The Placing is conditional, among other things, upon Admission becoming effective. Following Admission, the Company's issued ordinary share capital will consist of 350,041,599 ordinary shares, with one voting right each. The Company does not hold any ordinary shares in treasury. Therefore, the total number of ordinary shares and voting rights in the Company will be 350,041,599. With effect from Admission, this figure may be used by shareholders in the Company as the denominator for the calculations by which they will determine if they are required to notify their interest in, or a change to their interest in, the share capital of the Company under the FCA's Disclosure Guidance and Transparency Rules.
Neither the contents of the Company's website nor the contents of any website accessible from hyperlinks on the Company's website (or any other website) is incorporated into, or forms part of, this announcement.
This announcement does not constitute, or form part of, a prospectus relating to the Company, nor does it constitute or contain any invitation or offer to any person, or any public offer, to subscribe for, purchase or otherwise acquire any shares in the Company or advise persons to do so in any jurisdiction, nor shall it, or any part of it form the basis of or be relied on in connection with any contract or as an inducement to enter into any contract or commitment with the Company.
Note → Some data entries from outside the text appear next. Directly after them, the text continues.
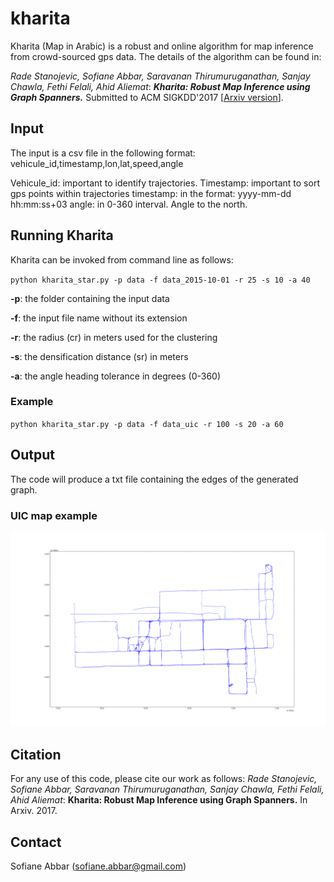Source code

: # kharita

Kharita (Map in Arabic) is a robust and online algorithm for map inference from crowd-sourced gps data.
The details of the algorithm can be found in:

_Rade Stanojevic, Sofiane Abbar, Saravanan Thirumuruganathan, Sanjay Chawla, Fethi Felali, Ahid Aliemat_: 
**_Kharita: Robust Map Inference using Graph Spanners._**
Submitted to ACM SIGKDD'2017 [[Arxiv version](https://arxiv.org/abs/1702.06025)].

## Input
The input is a csv file in the following format:
vehicule_id,timestamp,lon,lat,speed,angle

Vehicule_id: important to identify trajectories.
Timestamp: important to sort gps points within trajectories
timestamp: in the format: yyyy-mm-dd hh:mm:ss+03
angle: in 0-360 interval. Angle to the north. 

## Running Kharita
Kharita can be invoked from command line as follows:

`python kharita_star.py -p data -f data_2015-10-01 -r 25 -s 10 -a 40`

**-p**: the folder containing the input data

**-f**: the input file name without its extension

**-r**: the radius (cr) in meters used for the clustering

**-s**: the densification distance (sr) in meters

**-a**: the angle heading tolerance in degrees (0-360)

### Example 
`python kharita_star.py -p data -f data_uic -r 100 -s 20 -a 60`

## Output
The code will produce a txt file containing the edges of the generated graph. 

### UIC map example
![Alt text](figs/uic_map.png?raw=true "UIC MAP")

## Citation
For any use of this code, please cite our work as follows:
_Rade Stanojevic, Sofiane Abbar, Saravanan Thirumuruganathan, Sanjay Chawla, Fethi Felali, Ahid Aliemat_: 
**Kharita: Robust Map Inference using Graph Spanners.** In Arxiv. 2017.

## Contact
Sofiane Abbar (sofiane.abbar@gmail.com)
The content of this announcement has not been approved by an authorised person within the meaning of the Financial Services and Markets Act 2000 ("FSMA").
This announcement is not for publication or distribution, directly or indirectly, in or into the United States of America. This announcement is not an offer of securities for sale into the United States. The securities referred to herein have not been and will not be registered under the U.S. Securities Act of 1933, as amended (the "Securities Act"), and may not be offered or sold in the United States, except pursuant to an applicable exemption from registration. No public offering of securities is being made in the United States. This announcement is not for release, publication or distribution, directly or indirectly, in or into the United States, Australia, Canada, the Republic of South Africa, Japan or any jurisdiction where to do so might constitute a violation of local securities laws or regulations (a "Prohibited Jurisdiction"). This announcement and the information contained herein are not for release, publication or distribution, directly or indirectly, to persons in a Prohibited Jurisdiction unless permitted pursuant to an exemption under the relevant local law or regulation in any such jurisdiction. This announcement has been issued by and is the sole responsibility of the Company.
Allenby Capital Limited is acting solely as nominated adviser and broker exclusively for the Company and no one else in connection with the contents of this announcement and will not regard any other person (whether or not a recipient of this announcement) as its client in relation to the contents of this announcement nor will it be responsible to anyone other than the Company for providing the protections afforded to its clients or for providing advice in relation to the contents of this announcement. Apart from the responsibilities and liabilities, if any, which may be imposed on Allenby Capital Limited by FSMA or the regulatory regime established thereunder, Allenby Capital Limited accepts no responsibility whatsoever, and makes no representation or warranty, express or implied, for the contents of this announcement including its accuracy, completeness or verification or for any other statement made or purported to be made by it, or on behalf of it, the Company or any other person, in connection with the Company and the contents of this announcement, whether as to the past or the future. Allenby Capital Limited accordingly disclaims all and any liability whatsoever, whether arising in tort, contract or otherwise (save as referred to above), which it might otherwise have in respect of the contents of this announcement or any such statement.